» Work task: With the pictures set aside, reproduce each entry precisely as it reads.

··· Extracted data

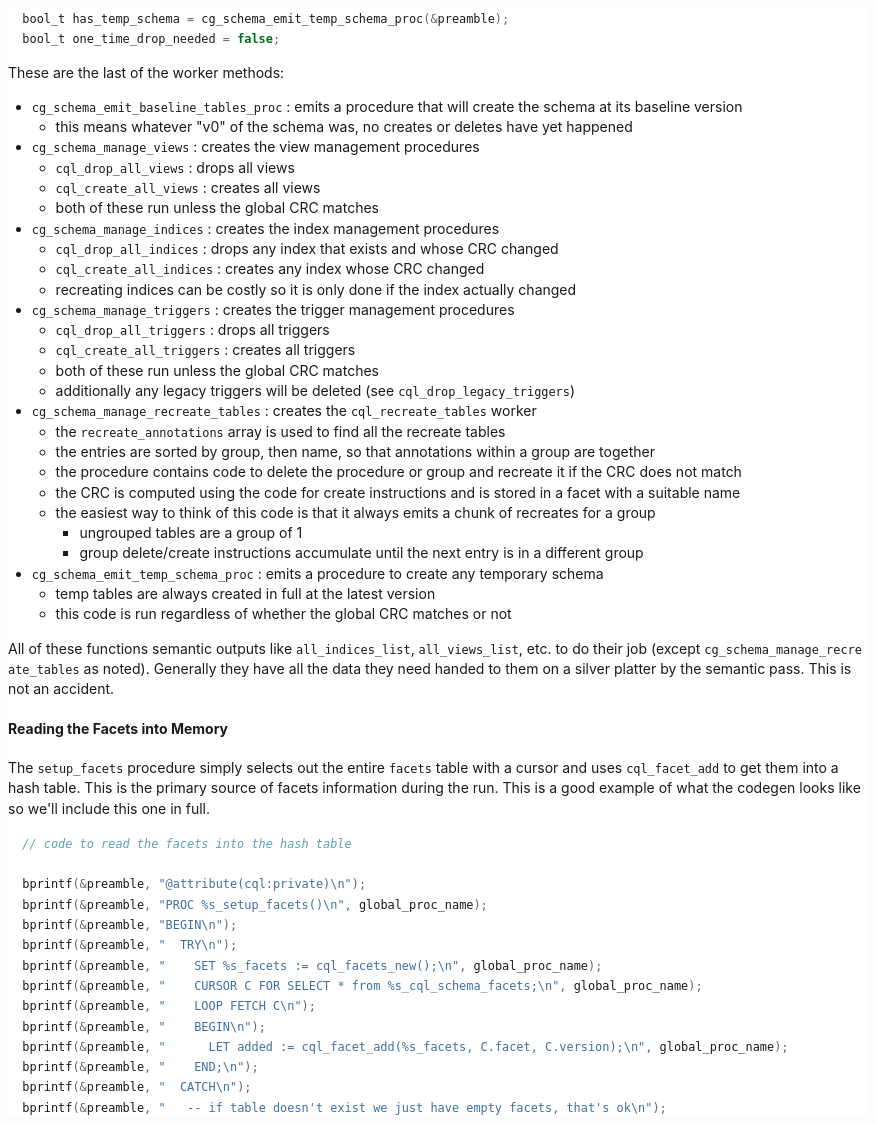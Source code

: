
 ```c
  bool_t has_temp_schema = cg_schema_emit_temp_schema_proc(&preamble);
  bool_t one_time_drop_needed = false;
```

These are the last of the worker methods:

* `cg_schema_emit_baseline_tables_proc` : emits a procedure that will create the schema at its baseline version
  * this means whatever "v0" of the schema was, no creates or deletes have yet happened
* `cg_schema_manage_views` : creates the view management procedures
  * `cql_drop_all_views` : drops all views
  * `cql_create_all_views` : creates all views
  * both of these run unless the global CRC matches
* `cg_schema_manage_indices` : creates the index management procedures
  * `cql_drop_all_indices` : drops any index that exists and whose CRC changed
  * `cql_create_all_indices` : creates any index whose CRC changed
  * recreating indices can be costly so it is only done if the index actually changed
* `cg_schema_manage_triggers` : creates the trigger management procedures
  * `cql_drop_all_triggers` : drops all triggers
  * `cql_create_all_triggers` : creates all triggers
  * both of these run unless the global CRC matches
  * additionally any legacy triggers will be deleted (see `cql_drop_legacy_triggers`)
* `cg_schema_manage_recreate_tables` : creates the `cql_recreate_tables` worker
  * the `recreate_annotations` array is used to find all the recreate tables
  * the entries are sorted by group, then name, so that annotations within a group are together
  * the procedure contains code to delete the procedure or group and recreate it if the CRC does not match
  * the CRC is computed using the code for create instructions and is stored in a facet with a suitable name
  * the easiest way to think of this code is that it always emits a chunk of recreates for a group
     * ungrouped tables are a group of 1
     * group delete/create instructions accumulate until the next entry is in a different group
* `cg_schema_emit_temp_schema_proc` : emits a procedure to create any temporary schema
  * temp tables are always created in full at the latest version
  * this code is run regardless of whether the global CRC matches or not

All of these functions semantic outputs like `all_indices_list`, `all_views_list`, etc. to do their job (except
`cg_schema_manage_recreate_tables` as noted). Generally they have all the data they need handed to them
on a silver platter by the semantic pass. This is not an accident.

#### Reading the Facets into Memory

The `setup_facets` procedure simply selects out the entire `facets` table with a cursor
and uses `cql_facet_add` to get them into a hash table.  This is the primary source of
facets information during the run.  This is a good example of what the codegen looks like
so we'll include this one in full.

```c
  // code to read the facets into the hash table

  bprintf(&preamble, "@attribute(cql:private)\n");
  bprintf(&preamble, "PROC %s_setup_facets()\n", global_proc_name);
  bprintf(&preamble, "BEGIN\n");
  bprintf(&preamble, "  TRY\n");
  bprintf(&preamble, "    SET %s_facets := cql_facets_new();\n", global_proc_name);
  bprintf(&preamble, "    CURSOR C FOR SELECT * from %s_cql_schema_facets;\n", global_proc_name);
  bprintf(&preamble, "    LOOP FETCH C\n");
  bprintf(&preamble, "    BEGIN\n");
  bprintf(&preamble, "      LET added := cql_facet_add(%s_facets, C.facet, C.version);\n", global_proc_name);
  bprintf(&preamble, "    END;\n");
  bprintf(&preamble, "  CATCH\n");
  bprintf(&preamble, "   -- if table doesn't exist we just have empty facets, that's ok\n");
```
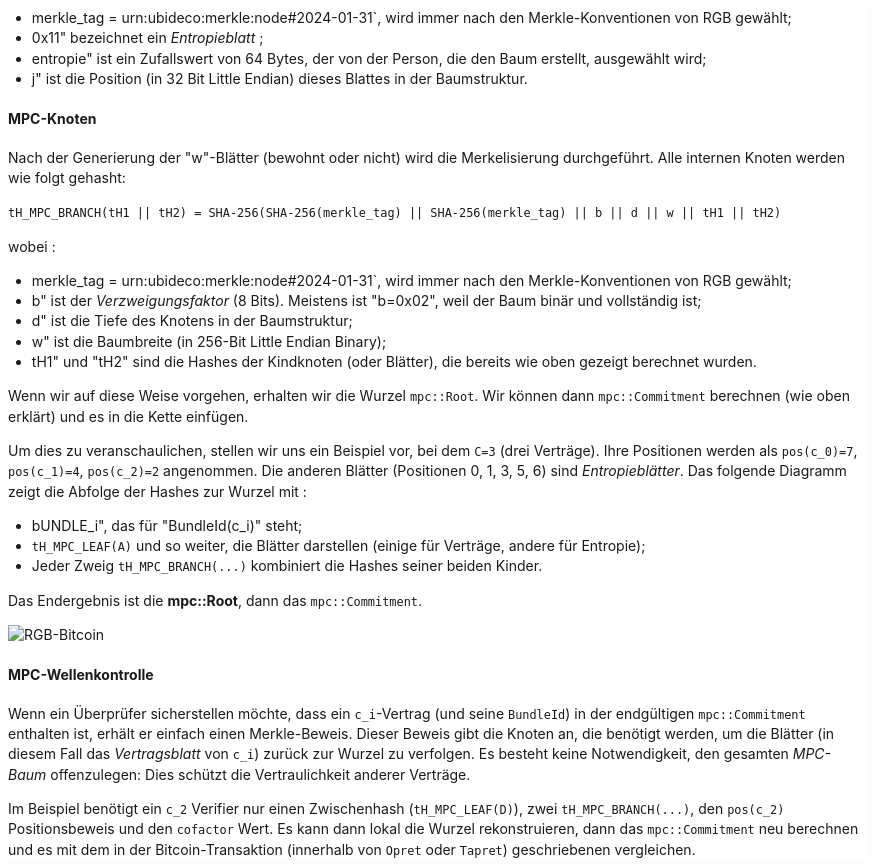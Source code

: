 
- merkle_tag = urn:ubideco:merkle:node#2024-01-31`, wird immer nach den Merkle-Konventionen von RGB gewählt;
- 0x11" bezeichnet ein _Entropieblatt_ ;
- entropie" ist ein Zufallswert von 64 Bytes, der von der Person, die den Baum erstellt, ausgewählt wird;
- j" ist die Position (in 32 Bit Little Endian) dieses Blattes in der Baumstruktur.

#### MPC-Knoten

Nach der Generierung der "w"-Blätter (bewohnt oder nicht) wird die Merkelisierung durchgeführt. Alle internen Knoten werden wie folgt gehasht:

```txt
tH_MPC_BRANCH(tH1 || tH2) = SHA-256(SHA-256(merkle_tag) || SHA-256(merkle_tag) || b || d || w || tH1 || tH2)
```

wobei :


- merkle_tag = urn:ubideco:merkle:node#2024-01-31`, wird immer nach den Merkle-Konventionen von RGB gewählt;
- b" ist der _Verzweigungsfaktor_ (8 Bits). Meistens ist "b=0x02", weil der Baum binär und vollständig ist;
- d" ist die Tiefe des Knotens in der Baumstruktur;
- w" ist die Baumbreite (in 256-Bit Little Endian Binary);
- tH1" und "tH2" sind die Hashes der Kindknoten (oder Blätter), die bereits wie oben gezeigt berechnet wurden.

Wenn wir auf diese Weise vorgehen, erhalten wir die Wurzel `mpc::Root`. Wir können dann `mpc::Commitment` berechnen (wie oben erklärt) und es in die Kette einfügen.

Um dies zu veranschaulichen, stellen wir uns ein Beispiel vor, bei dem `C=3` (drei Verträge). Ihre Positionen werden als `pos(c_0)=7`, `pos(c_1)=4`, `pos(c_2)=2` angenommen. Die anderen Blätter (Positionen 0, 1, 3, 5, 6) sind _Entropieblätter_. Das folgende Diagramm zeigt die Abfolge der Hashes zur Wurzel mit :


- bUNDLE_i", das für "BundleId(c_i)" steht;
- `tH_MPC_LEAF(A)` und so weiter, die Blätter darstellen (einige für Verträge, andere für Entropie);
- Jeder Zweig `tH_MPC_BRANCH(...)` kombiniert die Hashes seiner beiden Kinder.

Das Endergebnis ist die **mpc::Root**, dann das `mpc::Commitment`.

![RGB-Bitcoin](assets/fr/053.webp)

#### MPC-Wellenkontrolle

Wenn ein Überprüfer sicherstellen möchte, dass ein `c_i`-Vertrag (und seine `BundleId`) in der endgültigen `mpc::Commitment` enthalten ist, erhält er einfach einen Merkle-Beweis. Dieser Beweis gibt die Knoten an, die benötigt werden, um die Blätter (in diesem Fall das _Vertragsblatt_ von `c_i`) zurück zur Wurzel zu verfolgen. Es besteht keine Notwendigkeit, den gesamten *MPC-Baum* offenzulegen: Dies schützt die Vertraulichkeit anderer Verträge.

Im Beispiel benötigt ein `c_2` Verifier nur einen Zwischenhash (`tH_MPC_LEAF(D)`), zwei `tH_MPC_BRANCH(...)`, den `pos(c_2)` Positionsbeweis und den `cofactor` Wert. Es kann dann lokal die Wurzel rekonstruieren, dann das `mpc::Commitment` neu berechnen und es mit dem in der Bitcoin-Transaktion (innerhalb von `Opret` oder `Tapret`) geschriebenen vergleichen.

······

» Response below:
Source code

:
 ```c
  bool_t has_temp_schema = cg_schema_emit_temp_schema_proc(&preamble);
  bool_t one_time_drop_needed = false;
```

These are the last of the worker methods:

* `cg_schema_emit_baseline_tables_proc` : emits a procedure that will create the schema at its baseline version
  * this means whatever "v0" of the schema was, no creates or deletes have yet happened
* `cg_schema_manage_views` : creates the view management procedures
  * `cql_drop_all_views` : drops all views
  * `cql_create_all_views` : creates all views
  * both of these run unless the global CRC matches
* `cg_schema_manage_indices` : creates the index management procedures
  * `cql_drop_all_indices` : drops any index that exists and whose CRC changed
  * `cql_create_all_indices` : creates any index whose CRC changed
  * recreating indices can be costly so it is only done if the index actually changed
* `cg_schema_manage_triggers` : creates the trigger management procedures
  * `cql_drop_all_triggers` : drops all triggers
  * `cql_create_all_triggers` : creates all triggers
  * both of these run unless the global CRC matches
  * additionally any legacy triggers will be deleted (see `cql_drop_legacy_triggers`)
* `cg_schema_manage_recreate_tables` : creates the `cql_recreate_tables` worker
  * the `recreate_annotations` array is used to find all the recreate tables
  * the entries are sorted by group, then name, so that annotations within a group are together
  * the procedure contains code to delete the procedure or group and recreate it if the CRC does not match
  * the CRC is computed using the code for create instructions and is stored in a facet with a suitable name
  * the easiest way to think of this code is that it always emits a chunk of recreates for a group
     * ungrouped tables are a group of 1
     * group delete/create instructions accumulate until the next entry is in a different group
* `cg_schema_emit_temp_schema_proc` : emits a procedure to create any temporary schema
  * temp tables are always created in full at the latest version
  * this code is run regardless of whether the global CRC matches or not

All of these functions semantic outputs like `all_indices_list`, `all_views_list`, etc. to do their job (except
`cg_schema_manage_recreate_tables` as noted). Generally they have all the data they need handed to them
on a silver platter by the semantic pass. This is not an accident.

#### Reading the Facets into Memory

The `setup_facets` procedure simply selects out the entire `facets` table with a cursor
and uses `cql_facet_add` to get them into a hash table.  This is the primary source of
facets information during the run.  This is a good example of what the codegen looks like
so we'll include this one in full.

```c
  // code to read the facets into the hash table

  bprintf(&preamble, "@attribute(cql:private)\n");
  bprintf(&preamble, "PROC %s_setup_facets()\n", global_proc_name);
  bprintf(&preamble, "BEGIN\n");
  bprintf(&preamble, "  TRY\n");
  bprintf(&preamble, "    SET %s_facets := cql_facets_new();\n", global_proc_name);
  bprintf(&preamble, "    CURSOR C FOR SELECT * from %s_cql_schema_facets;\n", global_proc_name);
  bprintf(&preamble, "    LOOP FETCH C\n");
  bprintf(&preamble, "    BEGIN\n");
  bprintf(&preamble, "      LET added := cql_facet_add(%s_facets, C.facet, C.version);\n", global_proc_name);
  bprintf(&preamble, "    END;\n");
  bprintf(&preamble, "  CATCH\n");
  bprintf(&preamble, "   -- if table doesn't exist we just have empty facets, that's ok\n");
```
Source code

: 
- merkle_tag = urn:ubideco:merkle:node#2024-01-31`, wird immer nach den Merkle-Konventionen von RGB gewählt;
- 0x11" bezeichnet ein _Entropieblatt_ ;
- entropie" ist ein Zufallswert von 64 Bytes, der von der Person, die den Baum erstellt, ausgewählt wird;
- j" ist die Position (in 32 Bit Little Endian) dieses Blattes in der Baumstruktur.

#### MPC-Knoten

Nach der Generierung der "w"-Blätter (bewohnt oder nicht) wird die Merkelisierung durchgeführt. Alle internen Knoten werden wie folgt gehasht:

```txt
tH_MPC_BRANCH(tH1 || tH2) = SHA-256(SHA-256(merkle_tag) || SHA-256(merkle_tag) || b || d || w || tH1 || tH2)
```

wobei :


- merkle_tag = urn:ubideco:merkle:node#2024-01-31`, wird immer nach den Merkle-Konventionen von RGB gewählt;
- b" ist der _Verzweigungsfaktor_ (8 Bits). Meistens ist "b=0x02", weil der Baum binär und vollständig ist;
- d" ist die Tiefe des Knotens in der Baumstruktur;
- w" ist die Baumbreite (in 256-Bit Little Endian Binary);
- tH1" und "tH2" sind die Hashes der Kindknoten (oder Blätter), die bereits wie oben gezeigt berechnet wurden.

Wenn wir auf diese Weise vorgehen, erhalten wir die Wurzel `mpc::Root`. Wir können dann `mpc::Commitment` berechnen (wie oben erklärt) und es in die Kette einfügen.

Um dies zu veranschaulichen, stellen wir uns ein Beispiel vor, bei dem `C=3` (drei Verträge). Ihre Positionen werden als `pos(c_0)=7`, `pos(c_1)=4`, `pos(c_2)=2` angenommen. Die anderen Blätter (Positionen 0, 1, 3, 5, 6) sind _Entropieblätter_. Das folgende Diagramm zeigt die Abfolge der Hashes zur Wurzel mit :


- bUNDLE_i", das für "BundleId(c_i)" steht;
- `tH_MPC_LEAF(A)` und so weiter, die Blätter darstellen (einige für Verträge, andere für Entropie);
- Jeder Zweig `tH_MPC_BRANCH(...)` kombiniert die Hashes seiner beiden Kinder.

Das Endergebnis ist die **mpc::Root**, dann das `mpc::Commitment`.

![RGB-Bitcoin](assets/fr/053.webp)

#### MPC-Wellenkontrolle

Wenn ein Überprüfer sicherstellen möchte, dass ein `c_i`-Vertrag (und seine `BundleId`) in der endgültigen `mpc::Commitment` enthalten ist, erhält er einfach einen Merkle-Beweis. Dieser Beweis gibt die Knoten an, die benötigt werden, um die Blätter (in diesem Fall das _Vertragsblatt_ von `c_i`) zurück zur Wurzel zu verfolgen. Es besteht keine Notwendigkeit, den gesamten *MPC-Baum* offenzulegen: Dies schützt die Vertraulichkeit anderer Verträge.

Im Beispiel benötigt ein `c_2` Verifier nur einen Zwischenhash (`tH_MPC_LEAF(D)`), zwei `tH_MPC_BRANCH(...)`, den `pos(c_2)` Positionsbeweis und den `cofactor` Wert. Es kann dann lokal die Wurzel rekonstruieren, dann das `mpc::Commitment` neu berechnen und es mit dem in der Bitcoin-Transaktion (innerhalb von `Opret` oder `Tapret`) geschriebenen vergleichen.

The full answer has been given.